Two of Clara’s early quality metrics
- Clara’s system-wide intelligence: measured by per-response success rate
- Clara’s system-wide 24/7 response time: measured by median response time and 80th percentile response time
FAQ — methodology details
What is an error?
Typically when you think about an error, you think in binaries. Things work, or they don’t work. I clicked the button and got a result, or I got an error. Conversational interfaces are more challenging than most: you have to correctly interpret a huge number of variables at a time to produce an intelligent — fully correct — output.
We’re diligently working to clearly define the full scope of potential errors throughout the scheduling process. This means there is an ever-growing list of error categories as we grow Clara’s expertise and release additional features.
How do you know there was an error?
Our Clara Remote Assistants — CRAs — monitor outgoing Clara responses for errors. When an error is found (usually by a CRA, otherwise by a meeting guest that notifies us of the error) a CRA labels the error and its category.
Why do you measure the success rate per response?
We realize that success isn’t just determined by a meeting being successfully scheduled. Success is defined by Clara following every one of a customer’s preferences, adhering to every grammatical rule, and interacting with our customer’s contacts flawlessly every time. If Clara forgets that you only like coffee meetings before 10am, then Clara didn’t deliver. We are setting a high bar on quality and defining quality to ensure we don’t just get a meeting on the calendar, but that Clara is a trusted partner every time.
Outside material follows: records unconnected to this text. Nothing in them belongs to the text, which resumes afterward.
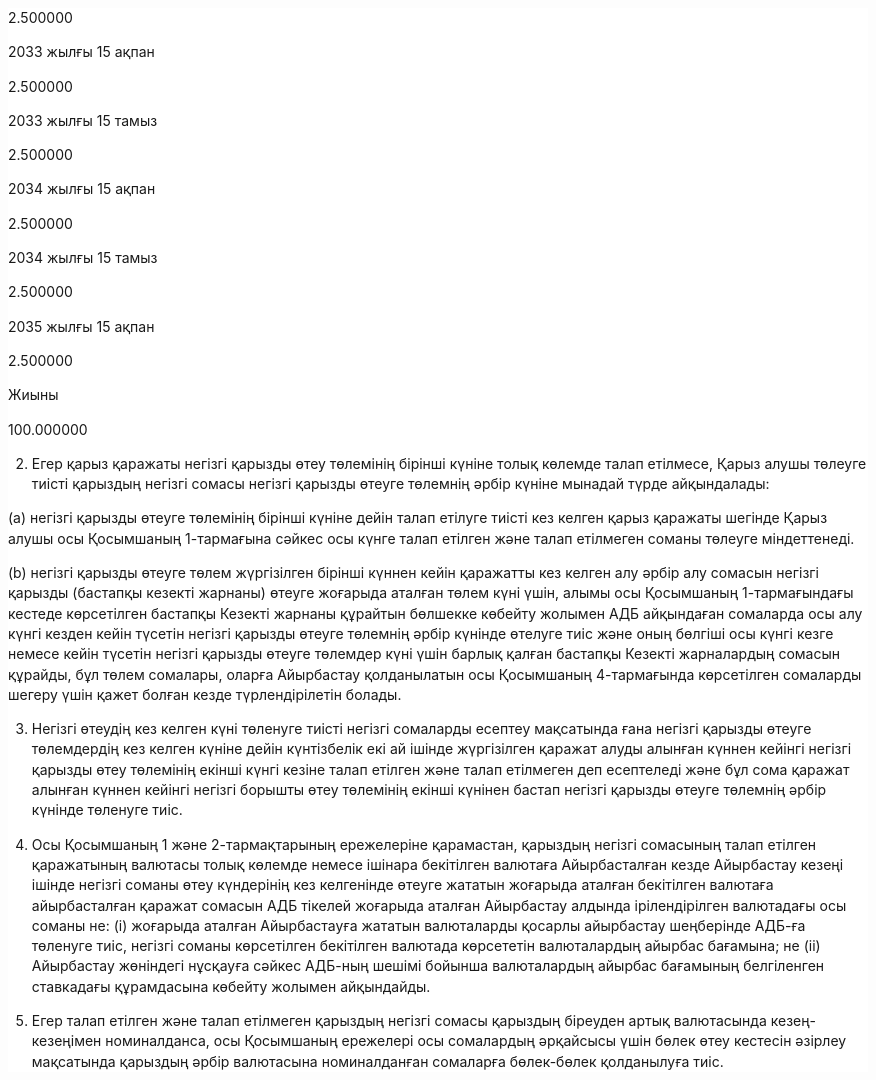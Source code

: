 2.500000

2033 жы­л­ғы 15 ақ­пан

2.500000

2033 жы­л­ғы 15 та­мыз

2.500000

2034 жы­л­ғы 15 ақ­пан

2.500000

2034 жы­л­ғы 15 та­мыз

2.500000

2035 жы­л­ғы 15 ақ­пан

2.500000

Жиы­ны

100.000000

2. Егер қарыз қаражаты негізгі қарызды өтеу төлемінің бірінші күніне толық көлемде талап етілмесе, Қарыз алушы төлеуге тиісті қарыздың негізгі сомасы негізгі қарызды өтеуге төлемнің әрбір күніне мынадай түрде айқындалады:

(а) негізгі қарызды өтеуге төлемінің бірінші күніне дейін талап етілуге тиісті кез келген қарыз қаражаты шегінде Қарыз алушы осы Қосымшаның 1-тармағына сәйкес осы күнге талап етілген және талап етілмеген соманы төлеуге міндеттенеді.

(b) негізгі қарызды өтеуге төлем жүргізілген бірінші күннен кейін қаражатты кез келген алу әрбір алу сомасын негізгі қарызды (бастапқы кезекті жарнаны) өтеуге жоғарыда аталған төлем күні үшін, алымы осы Қосымшаның 1-тармағындағы кестеде көрсетілген бастапқы Кезекті жарнаны құрайтын бөлшекке көбейту жолымен АДБ айқындаған сомаларда осы алу күнгі кезден кейін түсетін негізгі қарызды өтеуге төлемнің әрбір күнінде өтелуге тиіс және оның бөлгіші осы күнгі кезге немесе кейін түсетін негізгі қарызды өтеуге төлемдер күні үшін барлық қалған бастапқы Кезекті жарналардың сомасын құрайды, бұл төлем сомалары, оларға Айырбастау қолданылатын осы Қосымшаның 4-тармағында көрсетілген сомаларды шегеру үшін қажет болған кезде түрлендірілетін болады.

3. Негізгі өтеудің кез келген күні төленуге тиісті негізгі сомаларды есептеу мақсатында ғана негізгі қарызды өтеуге төлемдердің кез келген күніне дейін күнтізбелік екі ай ішінде жүргізілген қаражат алуды алынған күннен кейінгі негізгі қарызды өтеу төлемінің екінші күнгі кезіне талап етілген және талап етілмеген деп есептеледі және бұл сома қаражат алынған күннен кейінгі негізгі борышты өтеу төлемінің екінші күнінен бастап негізгі қарызды өтеуге төлемнің әрбір күнінде төленуге тиіс.

4. Осы Қосымшаның 1 және 2-тармақтарының ережелеріне қарамастан, қарыздың негізгі сомасының талап етілген қаражатының валютасы толық көлемде немесе ішінара бекітілген валютаға Айырбасталған кезде Айырбастау кезеңі ішінде негізгі соманы өтеу күндерінің кез келгенінде өтеуге жататын жоғарыда аталған бекітілген валютаға айырбасталған қаражат сомасын АДБ тікелей жоғарыда аталған Айырбастау алдында ірілендірілген валютадағы осы соманы не: (і) жоғарыда аталған Айырбастауға жататын валюталарды қосарлы айырбастау шеңберінде АДБ-ға төленуге тиіс, негізгі соманы көрсетілген бекітілген валютада көрсететін валюталардың айырбас бағамына; не (іі) Айырбастау жөніндегі нұсқауға сәйкес АДБ-ның шешімі бойынша валюталардың айырбас бағамының белгіленген ставкадағы құрамдасына көбейту жолымен айқындайды.

5. Егер талап етілген және талап етілмеген қарыздың негізгі сомасы қарыздың біреуден артық валютасында кезең-кезеңімен номиналданса, осы Қосымшаның ережелері осы сомалардың әрқайсысы үшін бөлек өтеу кестесін әзірлеу мақсатында қарыздың әрбір валютасына номиналданған сомаларға бөлек-бөлек қолданылуға тиіс.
What does a response success rate mean in practice?
For example: a 97% per response success rate is 1.5 errors out of every 50 responses — meaning that a vast majority of responses are error free. For our system, since CRAs are involved in detecting the errors, we’re often able to fix them before they impact the scheduled meeting or are even noticed by a customer, making their perceived service quality higher.
How is Clara’s response time measured?
Clara’s response time is measured by taking the date-time of every incoming message that requires a response and subtracting it from the date-time at which Clara’s response was sent. This means our response time takes into account our AI/machine learning, any human interactions needed to ensure our AI/machine learning is accurate, and our rigorous QA processes.
Measuring intelligence is challenging. One major advantage of cooperative intelligence over a purely human solution is that quality can be measured at a granular level. That measurement can — and should — be exposed to customers. Our ambition is to continue to evolve these metrics, and ultimately transition them to transparent SLAs for our customers. In the meantime, we maintain internal diagnostic tools to ensure we’re delivering the most sophisticated, dependable scheduling service on the market.